Où trouver les femmes pour respecter le quota de 30%  qui leur est réservé sur la liste électorale, se demandent certains hommes politiques. En attendant les élections,  ce quota n’est pas toujours respecté dans les fonctions nominatives.

Les hommes politiques africains et ceux du Tchad ne cessent de clamer que les jeunes et les femmes sont au cœur de leur politique. Avec cette nouvelle approche, les femmes sont, non seulement exhortées à entreprendre dans le domaine économique, social, culturelle mais elles sont également encouragées à entrer en politique. Pour cela, le Tchad se veut un exemple de la promotion de la gent féminine. A cet effet, il a institué la Semaine nationale de la femme tchadienne (Senafet), le 8 mars. Pour les gouvernants, cette journée déclarée chômée et payée sur l’ensemble du territoire national, permettra aux femmes de réfléchir sur leur sort. En outre, l’ordonnance n° 12/PR/2018 exige un quota d’au moins 30% aux femmes dans les fonctions nominatives et électives. Pour les élections à venir, le non-respect de ce quota par un parti politique entraînerait l’invalidation de sa liste pour les législatives et municipales.  Mais le respect de ce quota risque de poser problème, selon certains hommes politiques.

Lors du café-débat d’échanges organisé le 10 décembre dernier par le Programme des nations-unies pour le développement en collaboration avec la Commission électorale nationale indépendante (Céni) sur le thème, “place et rôle de la femme tchadienne dans le processus électoral”, le président du Cadre national de dialogue politique (Cndp), Romadoumngar Félix Nialbé estime que s’il faut respecter le quota de 30% de femmes sur la liste des candidats des partis dans les futures législatives et communales, “nous seront obligés de mettre les femmes analphabètes sur nos listes”.

Lors du café d’échanges, une vidéo portant sur l’engagement politique des femmes tchadiennes a été projetée. Elle vise à inciter les femmes à faire la politique, ou à participer au moins au processus électoral (en votant), ou en devenant agent membre des composantes de la Ceni, de sous-Céni, etc.

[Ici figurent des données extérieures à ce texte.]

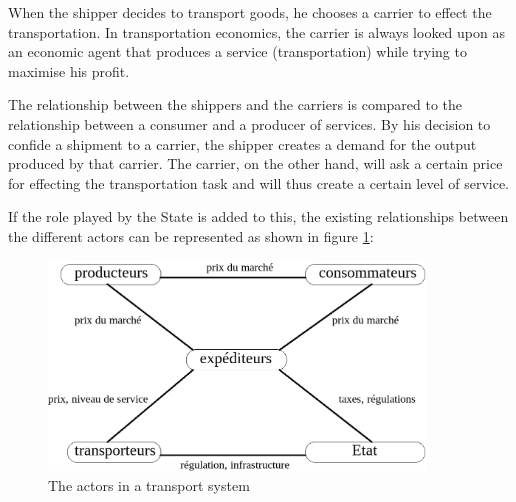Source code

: When the shipper decides to transport goods, he chooses a carrier to effect the
transportation.  In transportation economics, the carrier is always looked upon
as an economic agent that produces a service (transportation) while trying to
maximise his profit.

The relationship between the shippers and the carriers is compared to the
relationship between a consumer and a producer of services.  By his decision to
confide a shipment to a carrier, the shipper creates a demand for the output
produced by that carrier.  The carrier, on the other hand, will ask a certain
price for effecting the transportation task and will thus create a certain level
of service.


If the role played by the State is added to this, the existing relationships
between the different actors can be represented as shown in figure \ref{f2_3}:

\begin{figure}[htbp]
\centerline{\includegraphics[width=10cm]{f2_3.png}}
\caption{\label{f2_3} The actors in a transport system}
\end{figure}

La vidéo a mis en exergue le parcours et les témoignages des femmes politiques (Mariam Mahamat Nour, Bourkou Louise, Bintou Malloum ou encore la jeune activiste Hindou Oumarou). Mais pour la députée de l’Union pour le développement et le renouveau (Undr), El Djima Abdéramane, “la vrai question c’est l’engagement politique des femmes. Il faut aller pas à pas. Si on part du principe qu’il y a cette opportunité et qu’il faut faire le plein, quel genre d’Assemblée nationale veut-on avoir? Il faut d’abord inciter les femmes intellectuelles à militer massivement dans les partis politiques. Aller à une compétition électorale, c’est un engagement personnel et non une nomination”. “Déjà, il existe des hommes analphabètes à l’Assemblée nationale qui n’aident pas cette institution dans les débats, pourquoi en rajouter”, interroge la députée du 7ème arrondissement de la ville de N’Djaména.

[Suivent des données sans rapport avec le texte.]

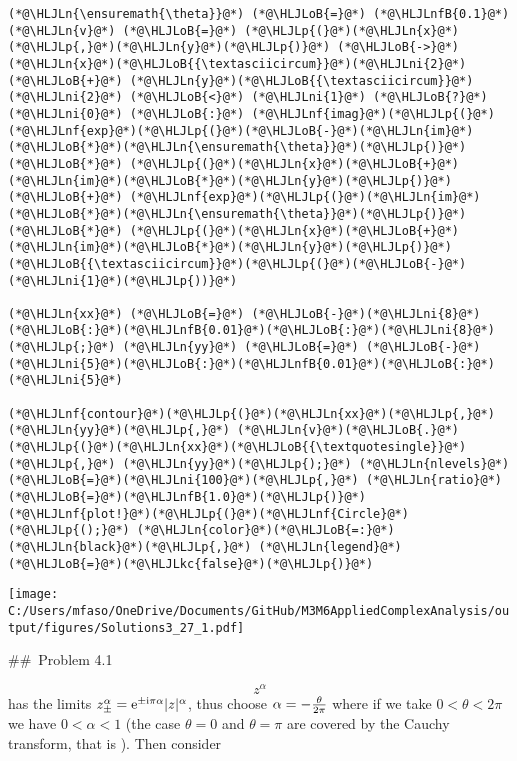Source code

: \documentclass[12pt,a4paper]{article}
\newcommand{\HLJLkc}[1]{\textcolor[RGB]{59,151,46}{\textit{#1}}}
\newcommand{\HLJLn}[1]{#1}
\newcommand{\HLJLnf}[1]{\textcolor[RGB]{66,102,213}{#1}}
\newcommand{\HLJLnfB}[1]{\textcolor[RGB]{59,151,46}{#1}}
\newcommand{\HLJLni}[1]{\textcolor[RGB]{59,151,46}{#1}}
\newcommand{\HLJLoB}[1]{\textcolor[RGB]{102,102,102}{\textbf{#1}}}
\newcommand{\HLJLp}[1]{#1}
\def\I{ {\rm i} }
\def\E{ {\rm e} }
\begin{document}
\begin{lstlisting}
(*@\HLJLn{\ensuremath{\theta}}@*) (*@\HLJLoB{=}@*) (*@\HLJLnfB{0.1}@*)
(*@\HLJLn{v}@*) (*@\HLJLoB{=}@*) (*@\HLJLp{(}@*)(*@\HLJLn{x}@*)(*@\HLJLp{,}@*)(*@\HLJLn{y}@*)(*@\HLJLp{)}@*) (*@\HLJLoB{->}@*) (*@\HLJLn{x}@*)(*@\HLJLoB{{\textasciicircum}}@*)(*@\HLJLni{2}@*) (*@\HLJLoB{+}@*) (*@\HLJLn{y}@*)(*@\HLJLoB{{\textasciicircum}}@*)(*@\HLJLni{2}@*) (*@\HLJLoB{<}@*) (*@\HLJLni{1}@*) (*@\HLJLoB{?}@*) (*@\HLJLni{0}@*) (*@\HLJLoB{:}@*) (*@\HLJLnf{imag}@*)(*@\HLJLp{(}@*)(*@\HLJLnf{exp}@*)(*@\HLJLp{(}@*)(*@\HLJLoB{-}@*)(*@\HLJLn{im}@*)(*@\HLJLoB{*}@*)(*@\HLJLn{\ensuremath{\theta}}@*)(*@\HLJLp{)}@*) (*@\HLJLoB{*}@*) (*@\HLJLp{(}@*)(*@\HLJLn{x}@*)(*@\HLJLoB{+}@*)(*@\HLJLn{im}@*)(*@\HLJLoB{*}@*)(*@\HLJLn{y}@*)(*@\HLJLp{)}@*) (*@\HLJLoB{+}@*) (*@\HLJLnf{exp}@*)(*@\HLJLp{(}@*)(*@\HLJLn{im}@*)(*@\HLJLoB{*}@*)(*@\HLJLn{\ensuremath{\theta}}@*)(*@\HLJLp{)}@*) (*@\HLJLoB{*}@*) (*@\HLJLp{(}@*)(*@\HLJLn{x}@*)(*@\HLJLoB{+}@*)(*@\HLJLn{im}@*)(*@\HLJLoB{*}@*)(*@\HLJLn{y}@*)(*@\HLJLp{)}@*)(*@\HLJLoB{{\textasciicircum}}@*)(*@\HLJLp{(}@*)(*@\HLJLoB{-}@*)(*@\HLJLni{1}@*)(*@\HLJLp{))}@*)

(*@\HLJLn{xx}@*) (*@\HLJLoB{=}@*) (*@\HLJLoB{-}@*)(*@\HLJLni{8}@*)(*@\HLJLoB{:}@*)(*@\HLJLnfB{0.01}@*)(*@\HLJLoB{:}@*)(*@\HLJLni{8}@*)(*@\HLJLp{;}@*) (*@\HLJLn{yy}@*) (*@\HLJLoB{=}@*) (*@\HLJLoB{-}@*)(*@\HLJLni{5}@*)(*@\HLJLoB{:}@*)(*@\HLJLnfB{0.01}@*)(*@\HLJLoB{:}@*)(*@\HLJLni{5}@*)

(*@\HLJLnf{contour}@*)(*@\HLJLp{(}@*)(*@\HLJLn{xx}@*)(*@\HLJLp{,}@*) (*@\HLJLn{yy}@*)(*@\HLJLp{,}@*) (*@\HLJLn{v}@*)(*@\HLJLoB{.}@*)(*@\HLJLp{(}@*)(*@\HLJLn{xx}@*)(*@\HLJLoB{{\textquotesingle}}@*)(*@\HLJLp{,}@*) (*@\HLJLn{yy}@*)(*@\HLJLp{);}@*) (*@\HLJLn{nlevels}@*)(*@\HLJLoB{=}@*)(*@\HLJLni{100}@*)(*@\HLJLp{,}@*) (*@\HLJLn{ratio}@*)(*@\HLJLoB{=}@*)(*@\HLJLnfB{1.0}@*)(*@\HLJLp{)}@*)
(*@\HLJLnf{plot!}@*)(*@\HLJLp{(}@*)(*@\HLJLnf{Circle}@*)(*@\HLJLp{();}@*) (*@\HLJLn{color}@*)(*@\HLJLoB{=:}@*)(*@\HLJLn{black}@*)(*@\HLJLp{,}@*) (*@\HLJLn{legend}@*)(*@\HLJLoB{=}@*)(*@\HLJLkc{false}@*)(*@\HLJLp{)}@*)
\end{lstlisting}

\texttt{[image: C:/Users/mfaso/OneDrive/Documents/GitHub/M3M6AppliedComplexAnalysis/output/figures/Solutions3\_27\_1.pdf]}

\#\# Problem 4.1

\[
z^\alpha
\]
has the limits $z_\pm^\alpha = \E^{\pm \I  \pi \alpha} |z|^\alpha$, thus choose $\alpha = -{\theta \over 2\pi}$ where if we take $0 < \theta < 2\pi$ we have $0 < \alpha < 1$ (the case $\theta = 0$ and $\theta = \pi$ are covered by the Cauchy transform, that is ). Then consider
\end{document}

Même si l’Etat a admis un quota de 30% de femmes dans les postes nominatives et électives, la pratique prouve autre chose. Selon les données du  Pnud, à l’Assemblée nationale, le Tchad compte 27 femmes sur 188 députés en 2018, soit un pourcentage de 14,36%. Au niveau du gouvernement, 8 femmes contre 31 membres, soit  de 26%. Sur les 30 membres du Conseil économique, social et culturel, il n’y a que 8 femmes, soit 20%. Seulement deux femmes sont à la tête des 23 gouvernorats que compte le pays (8,6%). Nos mères et sœurs sont encore moins représentées dans les instances diplomatiques du Tchad. Deux femmes ambassadrices sur les 24, soit 8,3%. Toujours d’après les Nations-unies, le Tchad est classé 160ème sur 162 pays selon l’indice d’inégalité entre les sexes et 141ème  sur 144 selon l’indice d’écart entre les sexes lors du forum économique mondial.

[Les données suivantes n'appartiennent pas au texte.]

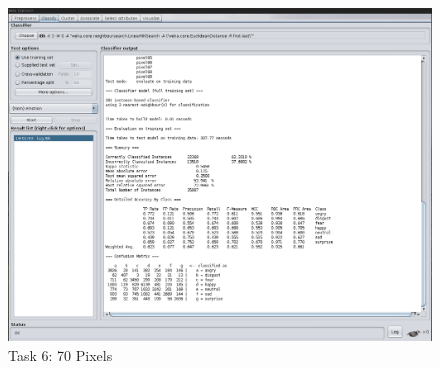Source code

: \documentclass[12pt]{article}
\begin{document}
\begin{figure}[H]
	\centering
	\includegraphics[width=1\linewidth]{images/70_pixels}
	\caption{Task 6: 70 Pixels}
	\label{fig:task6_3}
\end{figure}
	
\end{document}
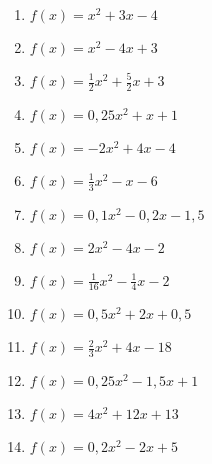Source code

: \begin{Exercise}[title={Bestimme die Nullstellen}, label=normalformNullstellenA1]

	\begin{minipage}{\textwidth}
		\begin{minipage}{0.49\textwidth}
			\begin{enumerate}[label=\alph*)]
				\item \(f(x)=x^2+3x-4\)
				\item \(f(x)=x^2-4x+3\)
				\item \(f(x)=\frac{1}{2}x^2+\frac{5}{2}x+3\)
				\item \(f(x)=0,25x^2+x+1\)
				\item \(f(x)=-2x^2+4x-4\)
				\item \(f(x)=\frac{1}{3}x^2-x-6\)
				\item \(f(x)=0,1x^2-0,2x-1,5\)
			\end{enumerate}
		\end{minipage}
		\begin{minipage}{0.49\textwidth}
			\begin{enumerate}[label=\alph*)]
				\setcounter{enumi}{7}
				\item \(f(x)=2x^2-4x-2\)
				\item \(f(x)=\frac{1}{16}x^2-\frac{1}{4}x-2\)
				\item \(f(x)=0,5x^2+2x+0,5\)
				\item \(f(x)=\frac{2}{3}x^2+4x-18\)
				\item \(f(x)=0,25x^2-1,5x+1\)
				\item \(f(x)=4x^2+12x+13\)
				\item \(f(x)=0,2x^2-2x+5\)
			\end{enumerate}
		\end{minipage}
	\end{minipage}
\end{Exercise}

Lors des échanges, les femmes ont cité certains facteurs socioéconomiques qui leur empêchent de faire carrière politique. Certes, il y a des femmes compétentes mais leur engagement dans la politique requiert d’abord le consentement de leur conjoint dans la plupart des cas. Selon les témoignages, l’engagement politique de certaines femmes a entraîné leur divorce. La femme doit rentrer tôt pour s’occuper des enfants, des travaux ménagers et bien d’autres tâches. Or, en politique, il faut sacrifier certaines choses, passer un peu plus de temps en dehors de la maison familiale pour chercher des lobbies ou des réseaux.

La représentante-résidente  du Pnud, Carol Flore-Smereczniak a également indiqué que les moyens financiers font également défauts aux femmes tchadiennes pour leur carrière politique.